Des milliers de Soudanais manifestent avant une reprise des négociations

Publié le à Khartoum (AFP)

Des milliers de Soudanais ont protesté jeudi contre le meurtre cette semaine de six manifestants, dont quatre lycéens, tués par balles, avant la reprise annoncée des négociations entre leaders de la contestation et les militaires au pouvoir.

Lundi, lors de la répression d'un rassemblement de protestation contre les pénuries de pain et de carburant à Al-Obeid, dans l'Etat du Kordofan-Nord (centre), six manifestants ont été tués par balles. Plus de 60 personnes ont aussi été blessées.

Le général Jamal Omar, membre du Conseil de transition militaire qui dirige le pays depuis la destitution du président Omar el-Béchir en avril, a accusé les paramilitaires des redoutées Forces de soutien rapide (RSF) d'avoir tiré sur la foule.

Dirigées par Mohammed Hamdan Daglo, aujourd'hui numéro deux du Conseil militaire, les RSF, sont également accusés par les leaders de la contestation, qui ont appelé à "une marche d'un million" de personnes pour "obtenir justice".

Des milliers de Soudanais ont répondu à l'appel dans la capitale Khartoum et d'autres villes du pays.

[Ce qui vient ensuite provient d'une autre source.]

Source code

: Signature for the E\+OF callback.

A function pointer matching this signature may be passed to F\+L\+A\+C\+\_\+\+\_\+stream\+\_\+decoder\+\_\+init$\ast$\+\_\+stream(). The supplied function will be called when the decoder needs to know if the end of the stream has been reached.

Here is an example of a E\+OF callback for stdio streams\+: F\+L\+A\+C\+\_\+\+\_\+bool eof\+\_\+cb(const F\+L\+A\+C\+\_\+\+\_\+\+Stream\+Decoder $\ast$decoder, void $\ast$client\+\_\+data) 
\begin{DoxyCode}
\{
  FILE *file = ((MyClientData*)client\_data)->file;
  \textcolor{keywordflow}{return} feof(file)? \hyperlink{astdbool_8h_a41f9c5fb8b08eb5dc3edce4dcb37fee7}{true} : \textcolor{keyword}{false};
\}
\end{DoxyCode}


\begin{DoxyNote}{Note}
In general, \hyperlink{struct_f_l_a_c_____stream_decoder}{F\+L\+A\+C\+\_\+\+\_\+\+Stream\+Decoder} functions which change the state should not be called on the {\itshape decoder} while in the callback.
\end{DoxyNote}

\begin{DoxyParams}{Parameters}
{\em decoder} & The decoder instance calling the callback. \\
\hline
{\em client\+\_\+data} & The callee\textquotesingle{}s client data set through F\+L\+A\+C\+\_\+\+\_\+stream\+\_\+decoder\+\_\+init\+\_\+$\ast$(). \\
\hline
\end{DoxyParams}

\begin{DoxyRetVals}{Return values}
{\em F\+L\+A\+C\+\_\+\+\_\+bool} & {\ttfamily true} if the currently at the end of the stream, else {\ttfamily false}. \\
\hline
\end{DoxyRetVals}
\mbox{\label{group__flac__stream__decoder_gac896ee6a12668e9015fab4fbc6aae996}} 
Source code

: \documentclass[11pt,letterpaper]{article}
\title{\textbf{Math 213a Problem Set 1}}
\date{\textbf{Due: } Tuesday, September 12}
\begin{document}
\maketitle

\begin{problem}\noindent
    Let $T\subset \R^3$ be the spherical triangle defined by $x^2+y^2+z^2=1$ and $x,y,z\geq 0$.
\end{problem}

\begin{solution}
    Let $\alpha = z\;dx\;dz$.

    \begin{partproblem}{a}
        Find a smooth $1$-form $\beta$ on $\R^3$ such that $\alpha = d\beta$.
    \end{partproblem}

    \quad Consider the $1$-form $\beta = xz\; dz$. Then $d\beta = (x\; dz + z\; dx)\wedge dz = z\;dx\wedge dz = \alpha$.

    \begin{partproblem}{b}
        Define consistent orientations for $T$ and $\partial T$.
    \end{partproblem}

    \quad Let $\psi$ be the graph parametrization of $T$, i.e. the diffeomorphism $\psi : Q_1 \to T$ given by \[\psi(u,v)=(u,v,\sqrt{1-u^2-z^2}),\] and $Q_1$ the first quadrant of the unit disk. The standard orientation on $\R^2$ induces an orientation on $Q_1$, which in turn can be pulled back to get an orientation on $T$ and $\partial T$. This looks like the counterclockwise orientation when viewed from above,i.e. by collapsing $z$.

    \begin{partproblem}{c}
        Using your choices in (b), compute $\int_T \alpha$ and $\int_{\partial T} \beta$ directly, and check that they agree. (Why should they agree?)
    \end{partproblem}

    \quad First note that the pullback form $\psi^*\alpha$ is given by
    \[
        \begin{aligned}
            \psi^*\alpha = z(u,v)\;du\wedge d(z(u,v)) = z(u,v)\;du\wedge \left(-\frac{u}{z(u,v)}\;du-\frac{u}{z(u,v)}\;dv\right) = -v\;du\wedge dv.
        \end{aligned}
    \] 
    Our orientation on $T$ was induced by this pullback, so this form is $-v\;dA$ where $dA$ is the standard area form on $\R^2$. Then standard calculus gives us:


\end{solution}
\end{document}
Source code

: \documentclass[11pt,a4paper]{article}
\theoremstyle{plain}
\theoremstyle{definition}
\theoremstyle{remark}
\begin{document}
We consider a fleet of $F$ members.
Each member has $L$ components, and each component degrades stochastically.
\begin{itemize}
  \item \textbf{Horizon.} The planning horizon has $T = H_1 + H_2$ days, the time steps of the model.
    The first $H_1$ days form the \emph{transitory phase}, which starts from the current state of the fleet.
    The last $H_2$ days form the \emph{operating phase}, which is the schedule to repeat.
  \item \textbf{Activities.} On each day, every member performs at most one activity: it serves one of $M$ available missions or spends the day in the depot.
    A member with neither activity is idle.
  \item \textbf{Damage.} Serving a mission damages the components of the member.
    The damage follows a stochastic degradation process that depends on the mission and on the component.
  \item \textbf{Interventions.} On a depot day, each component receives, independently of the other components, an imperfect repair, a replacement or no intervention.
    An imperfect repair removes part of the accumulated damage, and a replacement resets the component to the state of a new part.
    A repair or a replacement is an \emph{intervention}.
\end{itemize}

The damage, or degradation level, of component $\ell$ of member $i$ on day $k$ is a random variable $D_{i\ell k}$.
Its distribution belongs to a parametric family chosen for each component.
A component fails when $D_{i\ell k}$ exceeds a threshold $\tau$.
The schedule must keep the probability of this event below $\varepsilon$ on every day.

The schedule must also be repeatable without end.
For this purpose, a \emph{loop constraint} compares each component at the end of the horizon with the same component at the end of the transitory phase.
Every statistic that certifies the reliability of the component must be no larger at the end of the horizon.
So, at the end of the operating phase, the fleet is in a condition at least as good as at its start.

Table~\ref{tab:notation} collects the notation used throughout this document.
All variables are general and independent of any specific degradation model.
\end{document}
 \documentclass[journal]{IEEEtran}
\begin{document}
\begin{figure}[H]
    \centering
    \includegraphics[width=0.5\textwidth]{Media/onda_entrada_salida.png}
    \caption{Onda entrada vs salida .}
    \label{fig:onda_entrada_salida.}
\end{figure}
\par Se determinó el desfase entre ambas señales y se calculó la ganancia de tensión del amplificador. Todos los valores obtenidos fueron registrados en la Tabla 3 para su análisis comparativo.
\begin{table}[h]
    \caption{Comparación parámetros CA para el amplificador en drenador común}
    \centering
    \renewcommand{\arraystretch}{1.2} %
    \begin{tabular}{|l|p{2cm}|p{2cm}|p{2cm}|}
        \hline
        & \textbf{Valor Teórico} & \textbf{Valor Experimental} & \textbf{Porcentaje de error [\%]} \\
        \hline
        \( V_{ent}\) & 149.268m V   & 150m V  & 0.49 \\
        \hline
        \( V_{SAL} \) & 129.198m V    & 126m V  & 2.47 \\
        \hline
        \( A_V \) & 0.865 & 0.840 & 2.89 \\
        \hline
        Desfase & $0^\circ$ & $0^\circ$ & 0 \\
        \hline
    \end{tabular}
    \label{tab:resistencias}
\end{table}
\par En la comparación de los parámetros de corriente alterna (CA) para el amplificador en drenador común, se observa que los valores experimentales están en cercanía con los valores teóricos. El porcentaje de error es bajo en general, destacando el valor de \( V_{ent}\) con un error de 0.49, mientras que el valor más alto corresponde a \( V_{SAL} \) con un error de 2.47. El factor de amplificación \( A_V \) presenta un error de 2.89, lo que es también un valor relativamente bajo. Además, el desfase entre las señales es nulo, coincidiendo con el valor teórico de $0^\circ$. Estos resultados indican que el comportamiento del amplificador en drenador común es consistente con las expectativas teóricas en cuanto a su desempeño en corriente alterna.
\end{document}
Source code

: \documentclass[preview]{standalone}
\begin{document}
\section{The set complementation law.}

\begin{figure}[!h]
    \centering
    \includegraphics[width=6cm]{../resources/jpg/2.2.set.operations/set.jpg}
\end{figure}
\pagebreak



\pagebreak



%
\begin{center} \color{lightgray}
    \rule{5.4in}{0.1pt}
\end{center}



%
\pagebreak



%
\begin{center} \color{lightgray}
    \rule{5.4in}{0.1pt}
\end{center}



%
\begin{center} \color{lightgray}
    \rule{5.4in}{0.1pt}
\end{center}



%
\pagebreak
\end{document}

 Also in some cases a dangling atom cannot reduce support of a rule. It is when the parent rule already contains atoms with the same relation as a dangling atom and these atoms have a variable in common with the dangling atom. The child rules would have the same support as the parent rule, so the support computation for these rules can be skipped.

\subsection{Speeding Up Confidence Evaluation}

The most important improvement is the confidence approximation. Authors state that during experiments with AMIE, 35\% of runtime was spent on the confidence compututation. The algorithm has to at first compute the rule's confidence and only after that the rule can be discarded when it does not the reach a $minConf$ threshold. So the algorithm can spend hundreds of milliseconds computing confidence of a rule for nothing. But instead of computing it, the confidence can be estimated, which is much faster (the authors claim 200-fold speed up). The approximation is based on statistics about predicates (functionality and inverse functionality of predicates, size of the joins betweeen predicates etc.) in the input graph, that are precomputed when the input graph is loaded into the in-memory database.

"Où est la commission d'enquête?", ont scandé les protestataires défilant dans les quartiers Burri et Bahri, hauts lieux à Khartoum de la contestation depuis le déclenchement des manifestions en décembre dernier.

De nombreux manifestants ont brandi des drapeaux et des photographies de protestataires tués depuis décembre.

Des rassemblements ont également eu lieu à Al-Obeid, Madani (centre), Port-Soudan, ville au bord de la mer Rouge, et dans l'Etat du Nil-Blanc (sud).

Mercredi soir, le général Omar a accusé des membres des RSF qui gardaient une banque près du rassemblement lundi à Al-Obeid d'avoir réprimé la manifestation à coup de matraques.

"Cette action a entraîné une réaction de certains étudiants qui ont jeté des pierres sur les forces", a-t-il ajouté.

"Cela a conduit des membres de la force à agir à titre individuel et à tirer sur les manifestants. Nous avons identifié ceux qui ont tiré à balles réelles et entraîné la mort des six" manifestants, a-t-il précisé.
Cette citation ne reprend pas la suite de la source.